I heard Eric Hutchinson's "Rock Roll" and smiled.

It was a good spot for editing. 


And for taking awkward pictures with the self-shot of one's tablet.

And for embarrassing oneself by taking one's laptop from the laptop case borrowed from one's guitar-playing brother, and finding there is all a manner of horrid things springing out at you like strings and papers and pens and picks. And everyone stares at you tolerantly.

I was there an hour and a half and got nearly all the way through the list of corrections I'd copied down from my Wall of Power. YES! Along the way I was aided by a phone-call from a friend who has just been Sher-locked, and musing over just how amazing Steven Moffat is, and how he probably had to go through this self-same rewriting process for his genius. Tomorrow is Saturday, and therefore a day for cleaning house, but I expect to be right back to my Wall of Power on Monday, making corrections and giving Mr. Barnett a temper, and finding out just where in Manhattan The St. Evans' Post ought to be located, and doing all a manner of things. In fact, I'd rather not think about it.
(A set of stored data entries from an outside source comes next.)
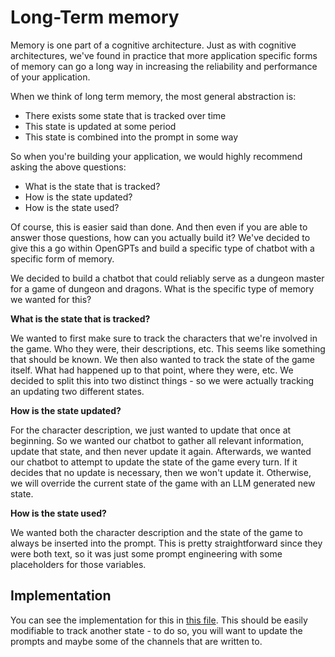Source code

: # Long-Term memory
Memory is one part of a cognitive architecture. 
Just as with cognitive architectures, we've found in practice that more application specific forms of memory can go a long way in increasing the reliability and performance of your application.

When we think of long term memory, the most general abstraction is:
- There exists some state that is tracked over time
- This state is updated at some period
- This state is combined into the prompt in some way


So when you're building your application, we would highly recommend asking the above questions:
- What is the state that is tracked?
- How is the state updated?
- How is the state used?

Of course, this is easier said than done. 
And then even if you are able to answer those questions, how can you actually build it?
We've decided to give this a go within OpenGPTs and build a specific type of chatbot with a specific form of memory.

We decided to build a chatbot that could reliably serve as a dungeon master for a game of dungeon and dragons. 
What is the specific type of memory we wanted for this?

**What is the state that is tracked?**

We wanted to first make sure to track the characters that we're involved in the game. Who they were, their descriptions, etc. This seems like something that should be known.
We then also wanted to track the state of the game itself. What had happened up to that point, where they were, etc.
We decided to split this into two distinct things - so we were actually tracking an updating two different states.

**How is the state updated?**

For the character description, we just wanted to update that once at beginning. So we wanted our chatbot to gather all relevant information, update that state, and then never update it again.
Afterwards, we wanted our chatbot to attempt to update the state of the game every turn. If it decides that no update is necessary, then we won't update it. Otherwise, we will override the current state of the game with an LLM generated new state.

**How is the state used?**

We wanted both the character description and the state of the game to always be inserted into the prompt. This is pretty straightforward since they were both text, so it was just some prompt engineering with some placeholders for those variables.

## Implementation
You can see the implementation for this in [this file](backend/packages/agent-executor/agent_executor/dnd.py).
This should be easily modifiable to track another state - to do so, you will want to update the prompts and maybe some of the channels that are written to.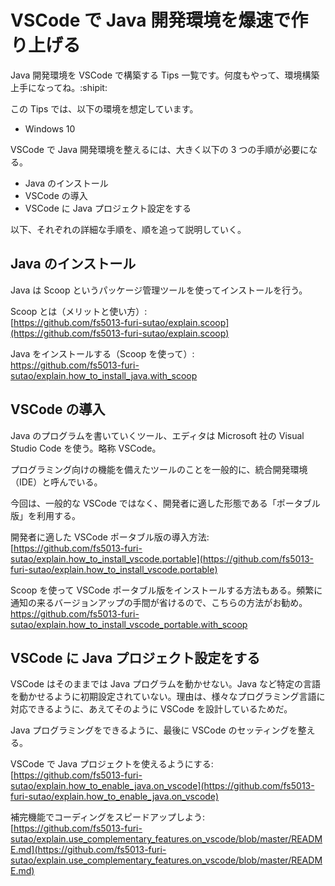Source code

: # VSCode で Java 開発環境を爆速で作り上げる
Java 開発環境を VSCode で構築する Tips 一覧です。何度もやって、環境構築上手になってね。:shipit:

この Tips では、以下の環境を想定しています。
- Windows 10

VSCode で Java 開発環境を整えるには、大きく以下の 3 つの手順が必要になる。
- Java のインストール
- VSCode の導入
- VSCode に Java プロジェクト設定をする

以下、それぞれの詳細な手順を、順を追って説明していく。

## Java のインストール
Java は Scoop というパッケージ管理ツールを使ってインストールを行う。

Scoop とは（メリットと使い方）:  
[https://github.com/fs5013-furi-sutao/explain.scoop](https://github.com/fs5013-furi-sutao/explain.scoop)  

Java をインストールする（Scoop を使って）:  
https://github.com/fs5013-furi-sutao/explain.how_to_install_java.with_scoop  

## VSCode の導入
Java のプログラムを書いていくツール、エディタは Microsoft 社の Visual Studio Code を使う。略称 VSCode。

プログラミング向けの機能を備えたツールのことを一般的に、統合開発環境（IDE）と呼んでいる。

今回は、一般的な VSCode ではなく、開発者に適した形態である「ポータブル版」を利用する。

開発者に適した VSCode ポータブル版の導入方法:  
[https://github.com/fs5013-furi-sutao/explain.how_to_install_vscode.portable](https://github.com/fs5013-furi-sutao/explain.how_to_install_vscode.portable)

Scoop を使って VSCode ポータブル版をインストールする方法もある。頻繁に通知の来るバージョンアップの手間が省けるので、こちらの方法がお勧め。
https://github.com/fs5013-furi-sutao/explain.how_to_install_vscode_portable.with_scoop

## VSCode に Java プロジェクト設定をする
VSCode はそのままでは Java プログラムを動かせない。Java など特定の言語を動かせるように初期設定されていない。理由は、様々なプログラミング言語に対応できるように、あえてそのように VSCode を設計しているためだ。

Java プログラミングをできるように、最後に VSCode のセッティングを整える。

VSCode で Java プロジェクトを使えるようにする:  
[https://github.com/fs5013-furi-sutao/explain.how_to_enable_java.on_vscode](https://github.com/fs5013-furi-sutao/explain.how_to_enable_java.on_vscode)  

補完機能でコーディングをスピードアップしよう:  
[https://github.com/fs5013-furi-sutao/explain.use_complementary_features.on_vscode/blob/master/README.md](https://github.com/fs5013-furi-sutao/explain.use_complementary_features.on_vscode/blob/master/README.md)   
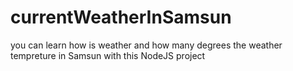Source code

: # currentWeatherInSamsun
you can learn how is weather and how many degrees the weather tempreture in Samsun with this NodeJS project
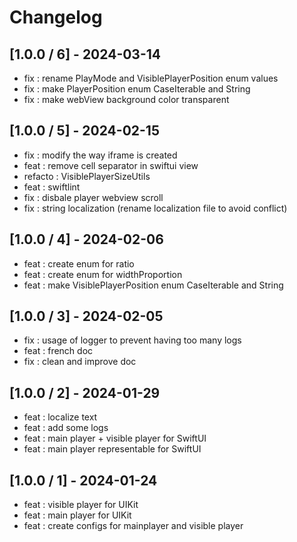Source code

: # Changelog

## [1.0.0 / 6] - 2024-03-14
* fix : rename PlayMode and VisiblePlayerPosition enum values
* fix : make PlayerPosition enum CaseIterable and String
* fix : make webView background color transparent


## [1.0.0 / 5] - 2024-02-15
* fix : modify the way iframe is created
* feat : remove cell separator in swiftui view
* refacto : VisiblePlayerSizeUtils
* feat : swiftlint
* fix : disbale player webview scroll
* fix : string localization (rename localization file to avoid conflict)


## [1.0.0 / 4] - 2024-02-06
* feat : create enum for ratio
* feat : create enum for widthProportion
* feat : make VisiblePlayerPosition enum CaseIterable and String


## [1.0.0 / 3] - 2024-02-05
* fix : usage of logger to prevent having too many logs
* feat : french doc
* fix : clean and improve doc


## [1.0.0 / 2] - 2024-01-29
* feat : localize text
* feat : add some logs
* feat : main player + visible player for SwiftUI
* feat : main player representable for SwiftUI


## [1.0.0 / 1] - 2024-01-24
* feat : visible player for UIKit
* feat : main player for UIKit
* feat : create configs for mainplayer and visible player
In the past two days I've taken huge leaps in the rewriting, and it's amazing to see what persistence and elbow-grease will do to a story. 

Rewriting isn't easy, and I'm not trying to make it out to be a lark, but it is helpful to have tips and tricks. I hope I've encouraged some of you with a peep at my system, and I assure you it helps. Just get down and get your hands dirty, and it'll all come right in the end. 

We hope. ;)

Tuesday, November 20, 2012

A mood like peppermints

November is long famous for being a month of serious writing for men and women and boys and girls all across the nation. The month you buckle down, force yourself to pour out a book, and get cracking on the project you've procrastinated on for so long. For me, November has been full of writing. But not the sort you'd think. I haven't written a stitch of Au Contraire. That project is on hold, actually. No, do not fly off the handle. I simply realized that it would not be right to devote all my energies to a new project when I hadn't edited/rewritten my last two books. Therefore I've pulled out all the stops and have been editing, polishing, and taking-a-breath-before-rewriting The Scarlet-Gypsy Song and Fly Away Home. Both of these books have more potential than A Mother for the Seasonings, and though I haven't quite given up on the former, I honestly think either or both of the others will find a home sooner. Therefore it makes sense to focus on editing them and preparing these two very different stories to try their wings.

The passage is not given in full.